Invest and Trade Profitably with Jon Johnson

How do I calculate the volume and price point to buy into a cup with handle base breakout?

August 30, 2000

A cup with handle base roughly looks like a half circle open to the upside (the cup) and then a lateral and slightly lower ‘handle’ where the stock fades from the right lip of the cup (the fade is measured by the intraday lows). In rising markets this pattern has produced a lot of winners for us over the years. Basically it is just another accumulation pattern that weeds out those that bought it at the peak (the left lip of the cup) through a process of pulling back in price as well as the time to form the base. The final stage of ‘weeding’ occurs in the handle. After the stock looks as if it is going to move past the old high at the left lip of the cup it stalls and starts to fade once again. Concerned the stock is going into another swoon, the last sellers that just want to get their money out of the stock go ahead and sell out. If volume stays low during the handle shakeout we know the selling is light and we can have an upside breakout.

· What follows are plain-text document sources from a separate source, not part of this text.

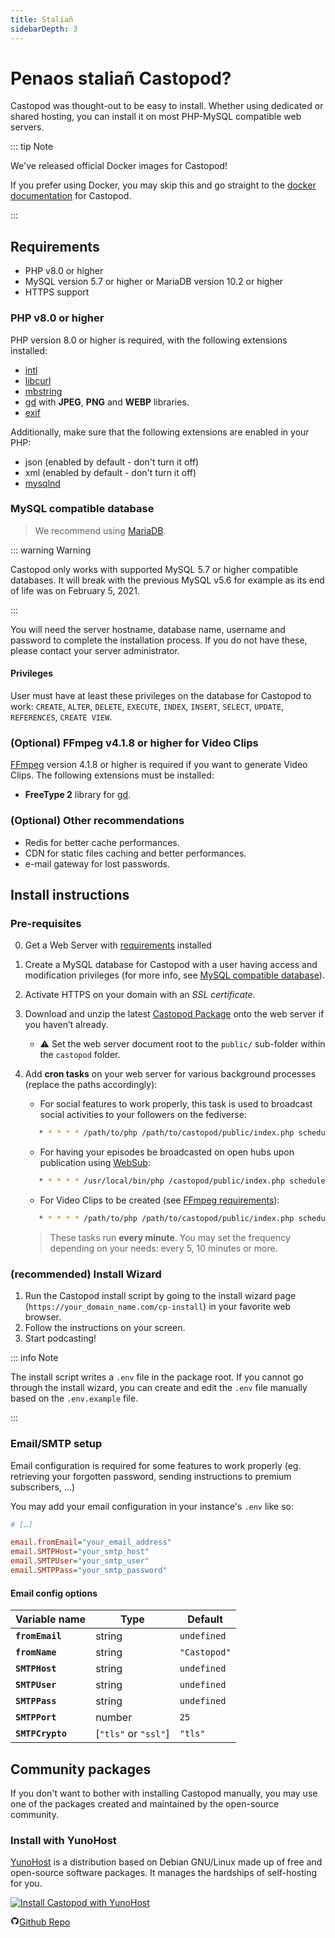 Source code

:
 ```yaml
---
title: Staliañ
sidebarDepth: 3
---
```


# Penaos staliañ Castopod?

Castopod was thought-out to be easy to install. Whether using dedicated or
shared hosting, you can install it on most PHP-MySQL compatible web servers.

::: tip Note

We've released official Docker images for Castopod!

If you prefer using Docker, you may skip this and go straight to the
[docker documentation](./docker.md) for Castopod.

:::

## Requirements

- PHP v8.0 or higher
- MySQL version 5.7 or higher or MariaDB version 10.2 or higher
- HTTPS support

### PHP v8.0 or higher

PHP version 8.0 or higher is required, with the following extensions installed:

- [intl](https://php.net/manual/en/intl.requirements.php)
- [libcurl](https://php.net/manual/en/curl.requirements.php)
- [mbstring](https://php.net/manual/en/mbstring.installation.php)
- [gd](https://www.php.net/manual/en/image.installation.php) with **JPEG**,
  **PNG** and **WEBP** libraries.
- [exif](https://www.php.net/manual/en/exif.installation.php)

Additionally, make sure that the following extensions are enabled in your PHP:

- json (enabled by default - don't turn it off)
- xml (enabled by default - don't turn it off)
- [mysqlnd](https://php.net/manual/en/mysqlnd.install.php)

### MySQL compatible database

> We recommend using [MariaDB](https://mariadb.org).

::: warning Warning

Castopod only works with supported MySQL 5.7 or higher compatible databases. It
will break with the previous MySQL v5.6 for example as its end of life was on
February 5, 2021.

:::

You will need the server hostname, database name, username and password to
complete the installation process. If you do not have these, please contact your
server administrator.

#### Privileges

User must have at least these privileges on the database for Castopod to work:
`CREATE`, `ALTER`, `DELETE`, `EXECUTE`, `INDEX`, `INSERT`, `SELECT`, `UPDATE`,
`REFERENCES`, `CREATE VIEW`.

### (Optional) FFmpeg v4.1.8 or higher for Video Clips

[FFmpeg](https://www.ffmpeg.org/) version 4.1.8 or higher is required if you
want to generate Video Clips. The following extensions must be installed:

- **FreeType 2** library for
  [gd](https://www.php.net/manual/en/image.installation.php).

### (Optional) Other recommendations

- Redis for better cache performances.
- CDN for static files caching and better performances.
- e-mail gateway for lost passwords.

## Install instructions

### Pre-requisites

0. Get a Web Server with [requirements](#requirements) installed
1. Create a MySQL database for Castopod with a user having access and
   modification privileges (for more info, see
   [MySQL compatible database](#mysql-compatible-database)).
2. Activate HTTPS on your domain with an _SSL certificate_.
3. Download and unzip the latest [Castopod Package](https://castopod.org/) onto
   the web server if you haven’t already.
   - ⚠️ Set the web server document root to the `public/` sub-folder within the
     `castopod` folder.
4. Add **cron tasks** on your web server for various background processes
   (replace the paths accordingly):

   - For social features to work properly, this task is used to broadcast social
     activities to your followers on the fediverse:

   ```bash
      * * * * * /path/to/php /path/to/castopod/public/index.php scheduled-activities
   ```

   - For having your episodes be broadcasted on open hubs upon publication using
     [WebSub](https://en.wikipedia.org/wiki/WebSub):

   ```bash
      * * * * * /usr/local/bin/php /castopod/public/index.php scheduled-websub-publish
   ```

   - For Video Clips to be created (see
     [FFmpeg requirements](#ffmpeg-v418-or-higher-for-video-clips)):

   ```bash
      * * * * * /path/to/php /path/to/castopod/public/index.php scheduled-video-clips
   ```

   > These tasks run **every minute**. You may set the frequency depending on
   > your needs: every 5, 10 minutes or more.

### (recommended) Install Wizard

1. Run the Castopod install script by going to the install wizard page
   (`https://your_domain_name.com/cp-install`) in your favorite web browser.
2. Follow the instructions on your screen.
3. Start podcasting!

::: info Note

The install script writes a `.env` file in the package root. If you cannot go
through the install wizard, you can create and edit the `.env` file manually
based on the `.env.example` file.

:::

### Email/SMTP setup

Email configuration is required for some features to work properly (eg.
retrieving your forgotten password, sending instructions to premium subscribers,
…)

You may add your email configuration in your instance's `.env` like so:

```ini
# […]

email.fromEmail="your_email_address"
email.SMTPHost="your_smtp_host"
email.SMTPUser="your_smtp_user"
email.SMTPPass="your_smtp_password"
```

#### Email config options

| Variable name    | Type                 | Default      |
| ---------------- | -------------------- | ------------ |
| **`fromEmail`**  | string               | `undefined`  |
| **`fromName`**   | string               | `"Castopod"` |
| **`SMTPHost`**   | string               | `undefined`  |
| **`SMTPUser`**   | string               | `undefined`  |
| **`SMTPPass`**   | string               | `undefined`  |
| **`SMTPPort`**   | number               | `25`         |
| **`SMTPCrypto`** | [`"tls"` or `"ssl"`] | `"tls"`      |

## Community packages

If you don't want to bother with installing Castopod manually, you may use one
of the packages created and maintained by the open-source community.

### Install with YunoHost

[YunoHost](https://yunohost.org/) is a distribution based on Debian GNU/Linux
made up of free and open-source software packages. It manages the hardships of
self-hosting for you.

<div class="flex flex-wrap items-center gap-4">

<a href="https://install-app.yunohost.org/?app=castopod" target="_blank" rel="noopener noreferrer">
   <img src="https://install-app.yunohost.org/install-with-yunohost.svg" alt="Install Castopod with YunoHost" class="align-middle" />
</a>

<a href="https://github.com/YunoHost-Apps/castopod_ynh" target="_blank" rel="noopener noreferrer" class="inline-flex items-center px-4 py-[.3rem] mx-auto font-semibold text-center text-black rounded-md gap-x-1 border-2 border-solid border-[#333] hover:no-underline hover:bg-gray-100"><svg
   xmlns="http://www.w3.org/2000/svg" viewBox="0 0 24 24" width="1em" height="1em"
   class="text-xl"><path fill="none" d="M0 0h24v24H0z"/><path d="M12 2A10 10 0 0 0 2 12a10 10 0 0 0 6.84 9.49c.5.09.69-.21.69-.48l-.02-1.86c-2.51.46-3.16-.61-3.36-1.18-.11-.28-.6-1.17-1.02-1.4-.35-.2-.85-.66-.02-.67.79-.01 1.35.72 1.54 1.02.9 1.52 2.34 1.1 2.91.83a2.1 2.1 0 0 1 .64-1.34c-2.22-.25-4.55-1.11-4.55-4.94A3.9 3.9 0 0 1 6.68 8.8a3.6 3.6 0 0 1 .1-2.65s.83-.27 2.75 1.02a9.28 9.28 0 0 1 2.5-.34c.85 0 1.7.12 2.5.34 1.9-1.3 2.75-1.02 2.75-1.02.54 1.37.2 2.4.1 2.65.63.7 1.02 1.58 1.02 2.68 0 3.84-2.34 4.7-4.56 4.94.36.31.67.91.67 1.85l-.01 2.75c0 .26.19.58.69.48A10.02 10.02 0 0 0 22 12 10 10 0 0 0 12 2z"/></svg>Github
Repo</a>

</div>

You have to be patient, however, and wait for the stock to show you it is ready. That means the right buy point. To calculate a buy point for a cup with handle pattern, you want to look for the stock’s high price in the handle. By high price we are talking intraday as opposed to closing. Sometimes you get huge intraday spikes one session, and if that happens we will toss that one out as an aberration. After the stock has faded and established its high point in the handle, you add $0.10-$0.13 to that high. This will be the breakout, or pivot, point. Volume on breakouts from cup with handles and double bottoms should be approximately 1.5 times the average daily volume for the stock. If you see the stock moving through the buy point on this strong trade, it is a buy.